We're not just 'dating'! We're in a serious relationship, he's not just some bloke I'm having casual sex with. We are committed to each other. Then you can survive three weeks.
he is bothered at least as much as me if not more so, he has been desperately trying to arrange an alternative, and is prepared to risk a row with his ExW by saying he can't have DC 2 full weekends etc,
Look, he has responsibilities!! How dare he ask if he can off load his kids when he only sees them EOW just so he can have sex see his gf! His kids are more important than that, surely?
You both seem to have no idea about keeping promises/holding down responsibility!
Your part in this stinks very much of 'friends are there when there is nothing better to do'. In your case, your 'better' is a boyfriend.
Glad you aren't my friend. I take promises to my friends seriously & would expect them to honour that too.
because we're both at work, and both work long hours Meh! My dh has an hours drive to work, it's doable in the morning if you decide to stay overnight. A few hours is better than none, surely? If you are that serious, I expect you could keep a few bits at his/he could keep a few bits at yours & travel straight to work. To be able to see him would be worth a little extra travel time.
Who on earth has friends who would cut them out for spending two nights on a birthday weekend rather than three?!! The point is, is that the op is ditching a year long plan to be with a guy she is seeing. That would piss me off, to be honest.
it's nothing personal unless you make it so.
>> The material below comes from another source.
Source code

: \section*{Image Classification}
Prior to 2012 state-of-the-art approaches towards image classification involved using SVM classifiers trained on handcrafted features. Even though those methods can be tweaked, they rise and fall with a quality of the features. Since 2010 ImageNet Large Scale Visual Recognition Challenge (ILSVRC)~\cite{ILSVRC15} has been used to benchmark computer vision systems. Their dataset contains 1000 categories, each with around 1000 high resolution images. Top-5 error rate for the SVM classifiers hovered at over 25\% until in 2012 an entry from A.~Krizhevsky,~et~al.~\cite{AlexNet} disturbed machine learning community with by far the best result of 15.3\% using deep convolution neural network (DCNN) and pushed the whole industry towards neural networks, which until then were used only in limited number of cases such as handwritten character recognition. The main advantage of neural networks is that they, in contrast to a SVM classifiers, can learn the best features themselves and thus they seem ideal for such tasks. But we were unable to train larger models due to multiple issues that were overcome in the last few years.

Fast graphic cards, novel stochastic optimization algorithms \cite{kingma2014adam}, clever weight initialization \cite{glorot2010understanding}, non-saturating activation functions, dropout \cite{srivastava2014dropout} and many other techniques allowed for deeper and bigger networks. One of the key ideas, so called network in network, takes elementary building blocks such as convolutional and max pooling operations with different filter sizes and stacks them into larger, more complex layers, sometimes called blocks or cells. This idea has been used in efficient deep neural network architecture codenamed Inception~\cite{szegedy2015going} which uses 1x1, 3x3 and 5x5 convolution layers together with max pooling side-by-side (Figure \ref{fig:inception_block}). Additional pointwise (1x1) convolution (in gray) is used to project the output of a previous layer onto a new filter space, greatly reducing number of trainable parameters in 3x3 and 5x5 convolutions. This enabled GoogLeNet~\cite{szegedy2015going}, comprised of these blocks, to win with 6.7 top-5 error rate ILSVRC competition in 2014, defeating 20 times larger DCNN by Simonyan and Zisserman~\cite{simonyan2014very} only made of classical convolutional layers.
It is very personal when a friend wants out of a commitment made a yr ago, so much so that she has been thinking for an entire MONTH of an excuse to cut & run early! Very personal indeed!
I don't know anyone who would happily go that long unless they were not bothered in which case they wouldn't be with them Well I did it very early on in a relationship at 16. It had nothing to do with not being bothered, but completely out of necessity. I wasn't happy about it, of course. But I survived. And so did our relationship.